On 7 May 2018, the internet consultation procedure on the legislative proposal Labour Market in Balance (Wet Arbeidsmarkt in Balans, WAB) closed. Here we provide an overview of the critical reactions from employment law organisations VAAN-VvA, employers’ organisation VNO-NCW and trade union FNV.
On 4 May 2018, VAAN-VvA published a report with their analysis of the legislative proposal WAB. Although the WAB corrects certain shortcomings of the Work and Security Act (WWZ), VAAN-VvA see it as a ‘quick fix’ and argue for a thorough reform of Dutch employment law in the long run. In summary, their conclusions are the following.
The proposals for amendments of on-call contracts, the transition payment and differentiation in unemployment benefits (WW) are positively assessed. However, VAAN-VvA are critical on the proposals for a longer trial period and the related regulation on non-competition clauses. In long-term contracts or fixed-term contracts longer than two years, the parties can agree on a trial period 3 or 5 months, alongside the existing trial period of 1 or 2 months. VAAN-VvA expect that this longer trial period will provide employers with an “easy way out”, which may increase legal complications and juridification. In the case of termination of the employment contract within the trial period, the non-competition clause will lapse, unless substantial business interests justify maintaining the non-competition clause. The employer must inform the employee in writing of these business reasons when terminating the contract. Consequently, the obligation to provide motivation for a non-competition clause can differ in case of fixed-term contracts (when concluding the contract), long-term contracts (none) and when terminating a contract in the trial period (upon termination of the contract).
The new accumulation ground for dismissal (the ‘i-ground’) is positively received and the additional termination payment linked to it seems explicable. It does however raise the question of how to justify this additional payment, since the i-ground is introduced as an added ground for dismissal and is explicitly not meant as a means to “buy off” employees.
With regard to payrolling, VAAN-VvA raise the fundamental question of whether or not payrolling should be regarded as a special form of employment.
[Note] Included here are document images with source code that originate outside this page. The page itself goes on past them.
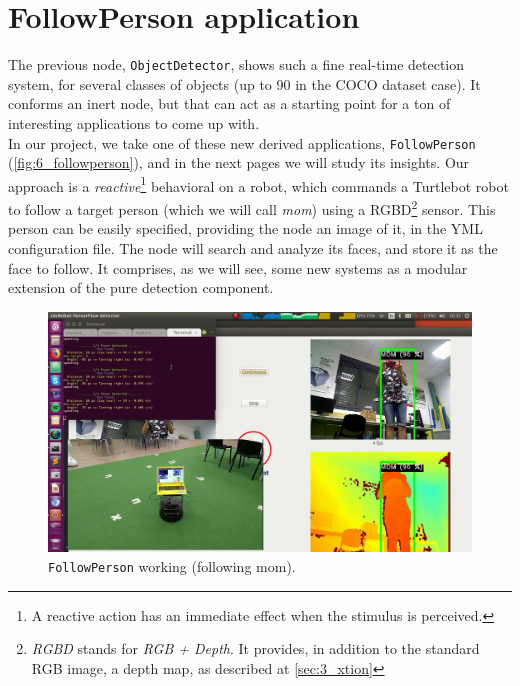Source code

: \chapter{FollowPerson application}
\label{chap:followperson}

	The previous node, \texttt{ObjectDetector}, shows such a fine real-time detection system, for several classes of objects (up to 90 in the COCO dataset case). It conforms an inert node, but that can act as a starting point for a ton of interesting applications to come up with.\\
	
	In our project, we take one of these new derived applications, \texttt{FollowPerson} (\autoref{fig:6_followperson}), and in the next pages we will study its insights. Our approach is a \emph{reactive}\footnote{A reactive action has an immediate effect when the stimulus is perceived.} behavioral on a robot, which commands a Turtlebot robot to follow a target person (which we will call \emph{mom}) using a RGBD\footnote{\emph{RGBD} stands for \emph{RGB + Depth}. It provides, in addition to the standard RGB image, a depth map, as described at \ref{sec:3_xtion}} sensor. This person can be easily specified, providing the node an image of it, in the YML configuration file. The node will search and analyze its faces, and store it as the face to follow. It comprises, as we will see, some new systems as a modular extension of the pure detection component.
	
	\begin{figure}[h]
		\centering
		\includegraphics[width=6in]{images/followperson_working}
		\caption{\texttt{FollowPerson} working (following mom).}
		\label{fig:6_followperson}
	\end{figure}
	
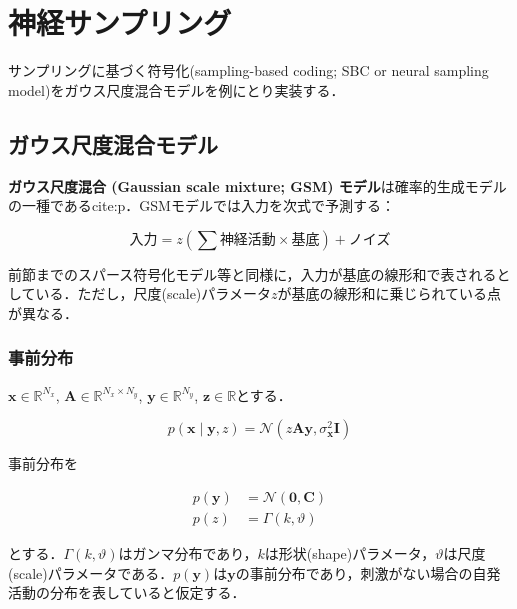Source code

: \section{神経サンプリング}
サンプリングに基づく符号化(sampling-based coding; SBC or neural sampling model)をガウス尺度混合モデルを例にとり実装する．

\subsection{ガウス尺度混合モデル}
\textbf{ガウス尺度混合 (Gaussian scale mixture; GSM) モデル}は確率的生成モデルの一種である{cite:p}．GSMモデルでは入力を次式で予測する：

$$
\text{入力}={z}\left(\sum \text{神経活動} \times \text{基底} \right) + \text{ノイズ}
$$

前節までのスパース符号化モデル等と同様に，入力が基底の線形和で表されるとしている．ただし，尺度(scale)パラメータ$z$が基底の線形和に乗じられている点が異なる．

\subsubsection{事前分布}$\mathbf{x} \in \mathbb{R}^{N_x}$, $\mathbf{A} \in \mathbb{R}^{N_x\times N_y}$, $\mathbf{y} \in \mathbb{R}^{N_y}$, $\mathbf{z} \in \mathbb{R}$とする．

$$
p\left(\mathbf{x}\mid\mathbf{y}, z\right)=\mathcal{N}\left(z \mathbf{A} \mathbf{y}, \sigma_{\mathbf{x}}^{2} \mathbf{I}\right)
$$

事前分布を

$$
\begin{aligned}
p\left(\mathbf{y}\right)&=\mathcal{N}\left(\mathbf{0}, \mathbf{C}\right)\\
p\left(z\right)&=\Gamma (k, \vartheta)
\end{aligned}
$$

とする．$\Gamma(k, \vartheta)$はガンマ分布であり，$k$は形状(shape)パラメータ，$\vartheta$は尺度(scale)パラメータである．$p\left(\mathbf{y}\right)$は$\mathbf{y}$の事前分布であり，刺激がない場合の自発活動の分布を表していると仮定する．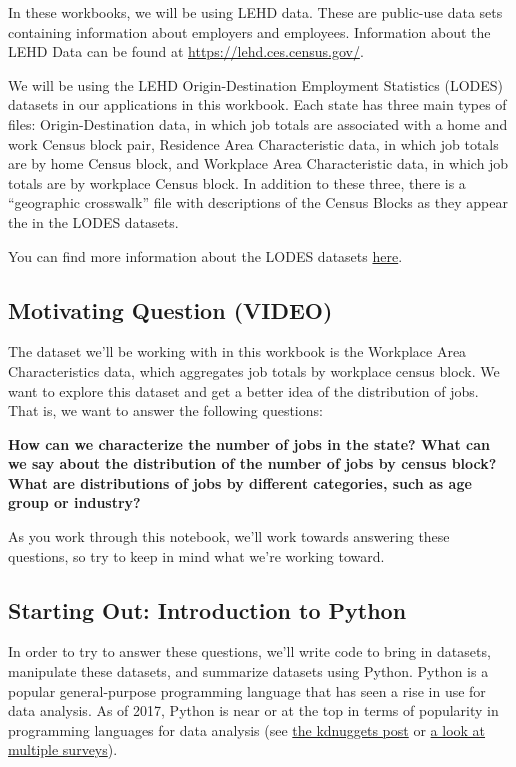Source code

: \documentclass[11pt]{article}
\begin{document}
In these workbooks, we will be using LEHD data. These are public-use
data sets containing information about employers and employees.
Information about the LEHD Data can be found at
\url{https://lehd.ces.census.gov/}.

We will be using the LEHD Origin-Destination Employment Statistics
(LODES) datasets in our applications in this workbook. Each state has
three main types of files: Origin-Destination data, in which job totals
are associated with a home and work Census block pair, Residence Area
Characteristic data, in which job totals are by home Census block, and
Workplace Area Characteristic data, in which job totals are by workplace
Census block. In addition to these three, there is a ``geographic
crosswalk'' file with descriptions of the Census Blocks as they appear
the in the LODES datasets.

You can find more information about the LODES datasets
\href{https://lehd.ces.census.gov/data/lodes/LODES7/LODESTechDoc7.3.pdf}{here}.

    \hypertarget{motivating-question-video}{%
\subsection{\texorpdfstring{{Motivating Question
(VIDEO)}}{Motivating Question (VIDEO)}}\label{motivating-question-video}}

The dataset we'll be working with in this workbook is the Workplace Area
Characteristics data, which aggregates job totals by workplace census
block. We want to explore this dataset and get a better idea of the
distribution of jobs. That is, we want to answer the following
questions:

\textbf{How can we characterize the number of jobs in the state? What
can we say about the distribution of the number of jobs by census block?
What are distributions of jobs by different categories, such as age
group or industry?}

As you work through this notebook, we'll work towards answering these
questions, so try to keep in mind what we're working toward.

    \hypertarget{starting-out-introduction-to-python}{%
\subsection{Starting Out: Introduction to
Python}\label{starting-out-introduction-to-python}}

In order to try to answer these questions, we'll write code to bring in
datasets, manipulate these datasets, and summarize datasets using
Python. Python is a popular general-purpose programming language that
has seen a rise in use for data analysis. As of 2017, Python is near or
at the top in terms of popularity in programming languages for data
analysis (see
\href{https://www.kdnuggets.com/2017/05/poll-analytics-data-science-machine-learning-software-leaders.html}{the
kdnuggets post} or
\href{http://makemeanalyst.com/most-popular-languages-for-data-science-and-analytics-2017/}{a
look at multiple surveys}).
\end{document}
Although the legislative proposal matches the goals of the WWZ and the WAB, the definitions are not clear enough and are therefore disadvantageous for the employment agency sector.
VAAN-VvA’s recommendations for the WAB:
VNO-NCW and MKB Nederland are mainly concerned about the new legislation’s focus on the long-term employment contract. Although the necessity of a flexible labour market was underlined in the coalition agreement, the legislative proposal seems to leave less room to enter into flexible employment relationships. This is caused by the proposed changes that ‘zero hour’ contracts are no longer possible after a certain duration, and that payrolling is becoming a less attractive option due to increased regulation and higher costs for employers. The proposed differentiation in unemployment benefits (WW), and the entitlement to a transition payment starting after the first day at work, will also increase the costs of flexible contracts and seasonal labour.
According to trade union FNV, the latter two are one of the few bright spots of the legislative proposal. These measures contribute to making flexible labour more expensive, which FNV has argued for repeatedly. Besides this, they believe the WAB will increase job insecurity for employees, due to the longer trial period during which an employee can be dismissed without a reason. Currently, employees are entitled to a long-term contract after two years, which the WAB will stretch to three years. The newly introduced dismissal ground (the i-ground) will make it easier and cheaper to dismiss employees. Overall, the promised balance between flexible and permanent work is nowhere to be found, says FNV.